Spin is not a simple concept if you don't have the proper mathematical tools at hand. In this case, it's representation theory of the rotation group, SO(3), or in quantum theory its covering group, the SU(2). Quickly stated: The spin describes the behavior of an asymptotic-free single-particle state for such a particle at rest (vanishing momentum).
The best I can provide is to stick to phenomenology. The spin of charged elementary particles brings with it an intrinsic magnetic dipole moment. This is in a true sense an elementary magnetic field this particle (at rest!) intrinsically posesses as much like the electrostatic field it posseses due to its electric charge.
Further, also the electromagnetic (quantum) field is a dynamical entity in its own right. You cannot say the electric or the magnetic field are derived from each other but, according to the theory of relativity, these are six components of the electromagnetic field. Which of these components you call "electric" or "magnetic" field depends on the reference frame you choose, as much as which component of a vector you call the "x direction", depending on the (Cartesian) basis you choose to describe it.
The issue of spin becomes even more complicated when it comes to non-elementary particles, like the hadrons. A good example is, as already mentioned, the neutron, which has a vanishing net charge but consists of a very complicated state of quarks and gluons, which are bound by the strong force. The exact nature of this binding is not yet fully understood. In the naive parton picture you may say it consists of three quarks (one up and two down quarks), but these "valence quarks" are not the point particles you describe as Dirac fields in the QCD lagrangian. These socalled "current quarks" carry a mass of a few MeV, as inferred from lattice QCD and chiral perturbation theory compared to the explicit breaking of chiral symmetry (e.g., the finite value of the pion mass).
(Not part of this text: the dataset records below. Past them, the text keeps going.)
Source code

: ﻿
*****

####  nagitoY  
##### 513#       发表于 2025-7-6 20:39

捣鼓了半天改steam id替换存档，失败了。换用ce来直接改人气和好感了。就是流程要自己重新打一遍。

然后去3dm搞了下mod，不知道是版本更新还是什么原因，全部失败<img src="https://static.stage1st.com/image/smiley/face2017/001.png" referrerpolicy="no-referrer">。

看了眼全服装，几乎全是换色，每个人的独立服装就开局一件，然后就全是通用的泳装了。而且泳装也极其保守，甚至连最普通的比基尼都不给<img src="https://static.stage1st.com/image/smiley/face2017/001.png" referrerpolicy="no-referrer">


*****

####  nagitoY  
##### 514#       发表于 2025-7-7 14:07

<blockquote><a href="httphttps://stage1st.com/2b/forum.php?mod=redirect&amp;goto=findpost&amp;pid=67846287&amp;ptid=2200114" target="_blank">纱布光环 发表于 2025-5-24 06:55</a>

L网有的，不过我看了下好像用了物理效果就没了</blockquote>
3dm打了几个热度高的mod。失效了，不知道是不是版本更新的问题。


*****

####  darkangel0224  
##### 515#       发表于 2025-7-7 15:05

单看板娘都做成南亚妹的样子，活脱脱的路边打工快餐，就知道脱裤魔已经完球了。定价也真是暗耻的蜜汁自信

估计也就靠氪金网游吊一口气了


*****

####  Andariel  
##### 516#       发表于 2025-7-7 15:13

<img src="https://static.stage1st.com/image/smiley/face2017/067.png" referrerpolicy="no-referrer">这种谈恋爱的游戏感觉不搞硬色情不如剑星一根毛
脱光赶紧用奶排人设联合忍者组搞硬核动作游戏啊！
This is a complicated issue in itself. A good review can be found in the particle data group's review of particle physics,
http://pdg.lbl.gov/2013/reviews/rpp2012-rev-quark-masses.pdf
Thus already the mass of the nucleon (proton or the neutron) is pretty complicated to understand. Only about 2% is due to the current-quark masses (i.e., the Higgs mechanism) the rest is due to the strong interaction in terms of a cloud of virtual gluons and "sea quarks" all together making up the nucleon.
The more complicated is the spin. It's not even easy to say, how to define the spin of the constituents and how the measured spin 1/2 of the nucleons is shared by them. This is ongoing research. The same holds for the associated magnetic moment of the nucleons, which after all are not elementary but complicated composite objects of finite extent as described above.